The sixth message received through the spirit is to the Church of Philadelphia (Revelation 3:7-13). Verses 11-13 tell the members of this Church to hold on to what they have [their doctrine and their faith] because Jesus will be returning soon. 

“I will write on him the name of my God and the name of the city of my God, the new Jerusalem, which is coming down out of heaven from my God; and I will also write on him my new name.” Revelation 3:12

In this scripture our Savior promises to write three names on the overcoming Christian: the name of God, the name of God’s city, and Jesus’ own name. This is symbolic language meaning that in Christ’s future kingdom on earth mankind will know with certainty all those who attained the heavenly reward. The name of the city, New Jerusalem, implies that the Church, collectively, will be seen as God’s government on earth. 

The seventh and last message received through the spirit is to the Church of Laodicea (Revelation 3:14-22). We believe this message is particularly geared to followers of Jesus living at the present time. The message is a harsh admonition. The verses speak of a “lukewarm” or indifferent condition manifested by the church as a whole, followers of Jesus living at the present time. 

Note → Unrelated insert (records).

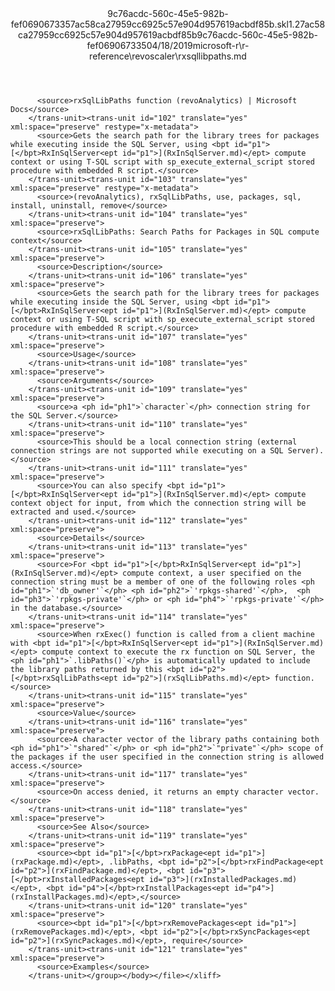 <?xml version="1.0"?><xliff version="1.2" xmlns="urn:oasis:names:tc:xliff:document:1.2" xmlns:xsi="http://www.w3.org/2001/XMLSchema-instance" xsi:schemaLocation="urn:oasis:names:tc:xliff:document:1.2 xliff-core-1.2-transitional.xsd"><file datatype="xml" original="rxsqllibpaths.md" source-language="en-US" target-language="en-US"><header><tool tool-id="mdxliff" tool-name="mdxliff" tool-version="1.0-d1654b2" tool-company="Microsoft" /><xliffext:skl_file_name xmlns:xliffext="urn:microsoft:content:schema:xliffextensions">9c76acdc-560c-45e5-982b-fef0690673357ac58ca27959cc6925c57e904d957619acbdf85b.skl</xliffext:skl_file_name><xliffext:version xmlns:xliffext="urn:microsoft:content:schema:xliffextensions">1.2</xliffext:version><xliffext:ms.openlocfilehash xmlns:xliffext="urn:microsoft:content:schema:xliffextensions">7ac58ca27959cc6925c57e904d957619acbdf85b</xliffext:ms.openlocfilehash><xliffext:ms.sourcegitcommit xmlns:xliffext="urn:microsoft:content:schema:xliffextensions">9c76acdc-560c-45e5-982b-fef069067335</xliffext:ms.sourcegitcommit><xliffext:ms.lasthandoff xmlns:xliffext="urn:microsoft:content:schema:xliffextensions">04/18/2019</xliffext:ms.lasthandoff><xliffext:ms.openlocfilepath xmlns:xliffext="urn:microsoft:content:schema:xliffextensions">microsoft-r\r-reference\revoscaler\rxsqllibpaths.md</xliffext:ms.openlocfilepath></header><body><group id="content" extype="content"><trans-unit id="101" translate="yes" xml:space="preserve" restype="x-metadata">
          <source>rxSqlLibPaths function (revoAnalytics) | Microsoft Docs</source>
        </trans-unit><trans-unit id="102" translate="yes" xml:space="preserve" restype="x-metadata">
          <source>Gets the search path for the library trees for packages while executing inside the SQL Server, using <bpt id="p1">[</bpt>RxInSqlServer<ept id="p1">](RxInSqlServer.md)</ept> compute context or using T-SQL script with sp_execute_external_script stored procedure with embedded R script.</source>
        </trans-unit><trans-unit id="103" translate="yes" xml:space="preserve" restype="x-metadata">
          <source>(revoAnalytics), rxSqlLibPaths, use, packages, sql, install, uninstall, remove</source>
        </trans-unit><trans-unit id="104" translate="yes" xml:space="preserve">
          <source>rxSqlLibPaths: Search Paths for Packages in SQL compute context</source>
        </trans-unit><trans-unit id="105" translate="yes" xml:space="preserve">
          <source>Description</source>
        </trans-unit><trans-unit id="106" translate="yes" xml:space="preserve">
          <source>Gets the search path for the library trees for packages while executing inside the SQL Server, using <bpt id="p1">[</bpt>RxInSqlServer<ept id="p1">](RxInSqlServer.md)</ept> compute context or using T-SQL script with sp_execute_external_script stored procedure with embedded R script.</source>
        </trans-unit><trans-unit id="107" translate="yes" xml:space="preserve">
          <source>Usage</source>
        </trans-unit><trans-unit id="108" translate="yes" xml:space="preserve">
          <source>Arguments</source>
        </trans-unit><trans-unit id="109" translate="yes" xml:space="preserve">
          <source>a <ph id="ph1">`character`</ph> connection string for the SQL Server.</source>
        </trans-unit><trans-unit id="110" translate="yes" xml:space="preserve">
          <source>This should be a local connection string (external connection strings are not supported while executing on a SQL Server).</source>
        </trans-unit><trans-unit id="111" translate="yes" xml:space="preserve">
          <source>You can also specify <bpt id="p1">[</bpt>RxInSqlServer<ept id="p1">](RxInSqlServer.md)</ept> compute context object for input, from which the connection string will be extracted and used.</source>
        </trans-unit><trans-unit id="112" translate="yes" xml:space="preserve">
          <source>Details</source>
        </trans-unit><trans-unit id="113" translate="yes" xml:space="preserve">
          <source>For <bpt id="p1">[</bpt>RxInSqlServer<ept id="p1">](RxInSqlServer.md)</ept> compute context, a user specified on the connection string must be a member of one of the following roles <ph id="ph1">`'db_owner'`</ph> <ph id="ph2">`'rpkgs-shared'`</ph>,  <ph id="ph3">`'rpkgs-private'`</ph> or <ph id="ph4">`'rpkgs-private'`</ph> in the database.</source>
        </trans-unit><trans-unit id="114" translate="yes" xml:space="preserve">
          <source>When rxExec() function is called from a client machine with <bpt id="p1">[</bpt>RxInSqlServer<ept id="p1">](RxInSqlServer.md)</ept> compute context to execute the rx function on SQL Server, the <ph id="ph1">`.libPaths()`</ph> is automatically updated to include the library paths returned by this <bpt id="p2">[</bpt>rxSqlLibPaths<ept id="p2">](rxSqlLibPaths.md)</ept> function.</source>
        </trans-unit><trans-unit id="115" translate="yes" xml:space="preserve">
          <source>Value</source>
        </trans-unit><trans-unit id="116" translate="yes" xml:space="preserve">
          <source>A character vector of the library paths containing both <ph id="ph1">`"shared"`</ph> or <ph id="ph2">`"private"`</ph> scope of the packages if the user specified in the connection string is allowed access.</source>
        </trans-unit><trans-unit id="117" translate="yes" xml:space="preserve">
          <source>On access denied, it returns an empty character vector.</source>
        </trans-unit><trans-unit id="118" translate="yes" xml:space="preserve">
          <source>See Also</source>
        </trans-unit><trans-unit id="119" translate="yes" xml:space="preserve">
          <source><bpt id="p1">[</bpt>rxPackage<ept id="p1">](rxPackage.md)</ept>, .libPaths, <bpt id="p2">[</bpt>rxFindPackage<ept id="p2">](rxFindPackage.md)</ept>, <bpt id="p3">[</bpt>rxInstalledPackages<ept id="p3">](rxInstalledPackages.md)</ept>, <bpt id="p4">[</bpt>rxInstallPackages<ept id="p4">](rxInstallPackages.md)</ept>,</source>
        </trans-unit><trans-unit id="120" translate="yes" xml:space="preserve">
          <source><bpt id="p1">[</bpt>rxRemovePackages<ept id="p1">](rxRemovePackages.md)</ept>, <bpt id="p2">[</bpt>rxSyncPackages<ept id="p2">](rxSyncPackages.md)</ept>, require</source>
        </trans-unit><trans-unit id="121" translate="yes" xml:space="preserve">
          <source>Examples</source>
        </trans-unit></group></body></file></xliff>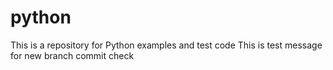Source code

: # python
This is a repository for Python examples and test code
This is test message for new branch commit check
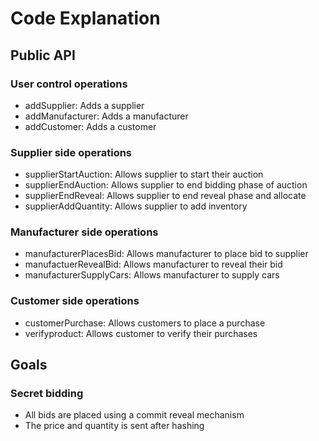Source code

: # Code Explanation

## Public API
### User control operations
- addSupplier: Adds a supplier
- addManufacturer: Adds a manufacturer
- addCustomer: Adds a customer

### Supplier side operations 
- supplierStartAuction: Allows supplier to start their auction
- supplierEndAuction: Allows supplier to end bidding phase of auction
- supplierEndReveal: Allows supplier to end reveal phase and allocate
- supplierAddQuantity: Allows supplier to add inventory

### Manufacturer side operations
- manufacturerPlacesBid: Allows manufacturer to place bid to supplier
- manufactuerRevealBid: Allows manufacturer to reveal their bid
- manufacturerSupplyCars: Allows manufacturer to supply cars

### Customer side operations
- customerPurchase: Allows customers to place a purchase
- verifyproduct: Allows customer to verify their purchases

## Goals
### Secret bidding
- All bids are placed using a commit reveal mechanism
- The price and quantity is sent after hashing 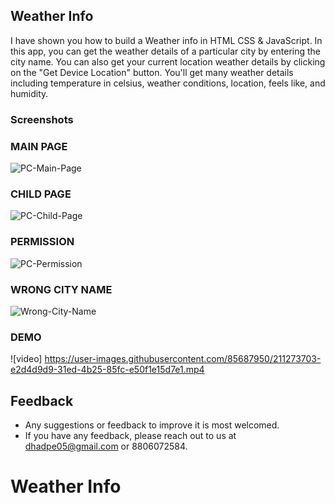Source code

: ## Weather Info

I have shown you how to build a Weather info in HTML CSS & JavaScript. In this app, you can get the weather details of a particular city by entering the city name. You can also get your current location weather details by clicking on the "Get Device Location" button. You'll get many weather details including temperature in celsius, weather conditions, location, feels like, and humidity.

### Screenshots

### MAIN PAGE

![PC-Main-Page](https://user-images.githubusercontent.com/85687950/209510572-32ba12bb-fca3-4173-8676-52cd066b9de8.png)

### CHILD PAGE

![PC-Child-Page](https://user-images.githubusercontent.com/85687950/209510673-b2b6aebc-9db0-4de6-9a3f-4b7c477d4d50.png)

### PERMISSION

![PC-Permission](https://user-images.githubusercontent.com/85687950/209511318-cc476e36-c770-4611-9b53-25e17591a3ba.png)

### WRONG CITY NAME

![Wrong-City-Name](https://user-images.githubusercontent.com/85687950/209511361-89cea9c4-5313-4ac1-9dca-81aa35a79459.png)

### DEMO
![video]
https://user-images.githubusercontent.com/85687950/211273703-e2d4d9d9-31ed-4b25-85fc-e50f1e15d7e1.mp4

## Feedback

- Any suggestions or feedback to improve it is most welcomed.
- If you have any feedback, please reach out to us at dhadpe05@gmail.com or 8806072584.

# Weather Info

Verse 20 tells us that Jesus is already here and at the door knocking. It goes on to say, “If any man hear my voice, and open the door, I will come to him, and will sup with him, and he with me.” We believe this scripture tells us that Jesus is now present, waiting for a response to his message (a reaction to his knock) regarding various time-feature prophecies and their fulfillment. If we “open the door” (open our hearts to Jesus) we will “sup with him” (be fed with heavenly food [truth] from the Scriptures.) This supping of present truth is offered only to those living in the Laodicean period of the Church. 

The next verse that mentions the seven spirits of God is found in Revelation 4:5. “ . . . and there were seven lamps of fire burning before the throne, which are the seven spirits of God.” This text directly refers to the Holy, which was the secret compartment of Ancient Israel’s Tabernacle. It contained seven lamps of oil atop the candelabrum, which provided light and, in turn, enabled the priesthood to perform their sacred duties. 

The fact that seven lamps are supplied indicates the presence of a “lamp” (a message) to guide and enlighten all of God’s children throughout the seven successive stages of their journey from Ephesus to Laodicea. 

The last mention of seven spirits of God is found in Revelation 5:6. “Then I saw a Lamb, looking as if it had been slain, standing in the center of the throne, encircled by the four living creatures and the elders. He had seven horns and seven eyes, which are the seven spirits of God sent out into all the earth.”

 In this scripture the emphasis is on Jesus (the Lamb), the agent of God’s salvation. The fact that the Lamb (Jesus) has “seven horns and seven eyes” indicates that the Father entrusted to him the complete custodianship of the Church throughout its seven stages. The Lamb’s horns and eyes express his vigilance and concern for the Church by succoring it whenever and wherever the need arose for spiritual and sometimes physical aid.